*HOW TO COMPLETE THIS TASK*: What is the number of lines in the entries that contain the word "agendar"? Answer with that figure alone.

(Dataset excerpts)
━━━━━━━━━━━━━━━━

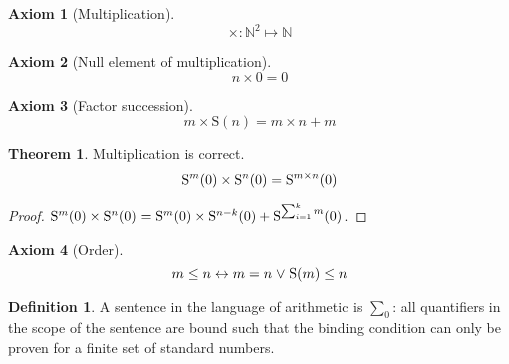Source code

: \documentclass{amsbook}
\newcommand{\eqv}{\mathrel\leftrightarrow}
\newcommand{\disj}{\mathrel\vee}
\theoremstyle{definition}
\newtheorem{axm}{Axiom}[chapter]
\newtheorem{thm}{Theorem}[section]
\newtheorem{dfn}{Definition}[section]
\begin{document}
\begin{axm}[Multiplication]
    $$\times: \mathbb N^2 \longmapsto \mathbb N$$
\end{axm}

\begin{axm}[Null element of multiplication]
    $$n \times 0 = 0$$
\end{axm}

\begin{axm}[Factor succession]
    $$m \times \mathrm S(n) = m \times n + m$$
\end{axm}

\begin{thm}
    Multiplication is correct.
    $$\mathrm S^m(0) \times \mathrm S^n(0) = \mathrm S^{m \times n}(0)$$
    \begin{proof}
        $\mathrm S^m(0) \times \mathrm S^n(0) = \mathrm S^m(0) \times \mathrm S^{n-k}(0) + \mathrm S^{\sum_{i=1}^{k} m}(0)$.
    \end{proof}
\end{thm}

\begin{axm}[Order]
    $$m \leq n \eqv m = n \disj \suc(m) \leq n$$
\end{axm}

\newcommand{\power}{\mathrel\mathrm{power}}
\newcommand{\fuck}{\mathrel\mathrm{starts}}
\newcommand{\cunt}{\mathrel\mathrm{ends}}
\newcommand{\subs}{\mathrel\mathrm{subs}}
\newcommand{\monos}{\mathrel\mathrm{monos}}
\newcommand{\const}{\mathrm{const}}

\newcommand{\ord}[1]{\ulcorner#1\urcorner}
\newcommand{\pred}{\mathrm{pred}}
\newcommand{\preseq}{\mathrel\mathrm{preseq}}
\newcommand{\inseq}{\mathrel\mathrm{inseq}}
\newcommand{\prim}{\mathrm{prime}}
\newcommand{\divs}{\mathrel|}

\begin{dfn}
    A sentence in the language of arithmetic is $\sum_0$: all quantifiers in the scope of the sentence are bound such that the binding condition can only be proven for a finite set of standard numbers.
\end{dfn}
\end{document}
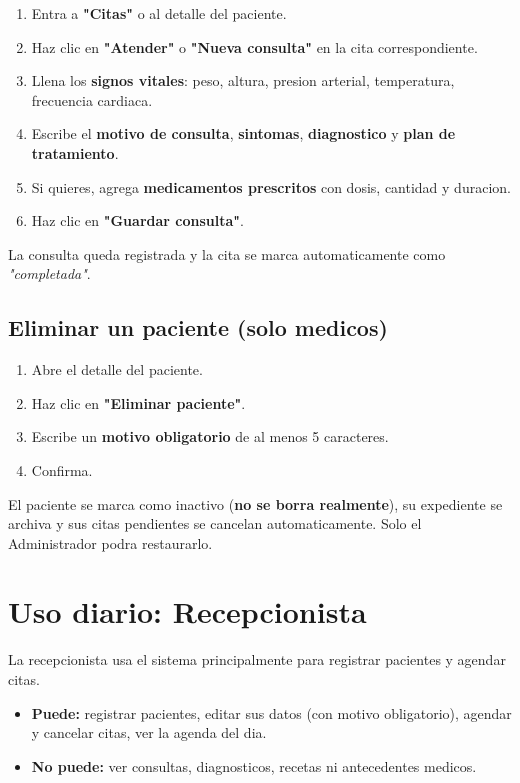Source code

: \documentclass[11pt,a4paper]{article}
\begin{document}
\begin{enumerate}
    \item Entra a \textbf{"Citas"} o al detalle del paciente.
    \item Haz clic en \textbf{"Atender"} o \textbf{"Nueva consulta"} en la cita correspondiente.
    \item Llena los \textbf{signos vitales}: peso, altura, presion arterial, temperatura, frecuencia cardiaca.
    \item Escribe el \textbf{motivo de consulta}, \textbf{sintomas}, \textbf{diagnostico} y \textbf{plan de tratamiento}.
    \item Si quieres, agrega \textbf{medicamentos prescritos} con dosis, cantidad y duracion.
    \item Haz clic en \textbf{"Guardar consulta"}.
\end{enumerate}

La consulta queda registrada y la cita se marca automaticamente como \textit{"completada"}.
\subsection{Eliminar un paciente (solo medicos)}

\begin{enumerate}
    \item Abre el detalle del paciente.
    \item Haz clic en \textbf{"Eliminar paciente"}.
    \item Escribe un \textbf{motivo obligatorio} de al menos 5 caracteres.
    \item Confirma.
\end{enumerate}

\begin{cajaInfo}
    El paciente se marca como inactivo (\textbf{no se borra realmente}), su expediente se archiva y sus citas pendientes se cancelan automaticamente. Solo el Administrador podra restaurarlo.
\end{cajaInfo}

\section{Uso diario: Recepcionista}

La recepcionista usa el sistema principalmente para registrar pacientes y agendar citas.
\begin{itemize}
    \item \textbf{Puede:} registrar pacientes, editar sus datos (con motivo obligatorio), agendar y cancelar citas, ver la agenda del dia.
    \item \textbf{No puede:} ver consultas, diagnosticos, recetas ni antecedentes medicos.
\end{itemize}
\end{document}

━━━━━━━━━━━━━━━━

*THE COMPLETED TASK*: 2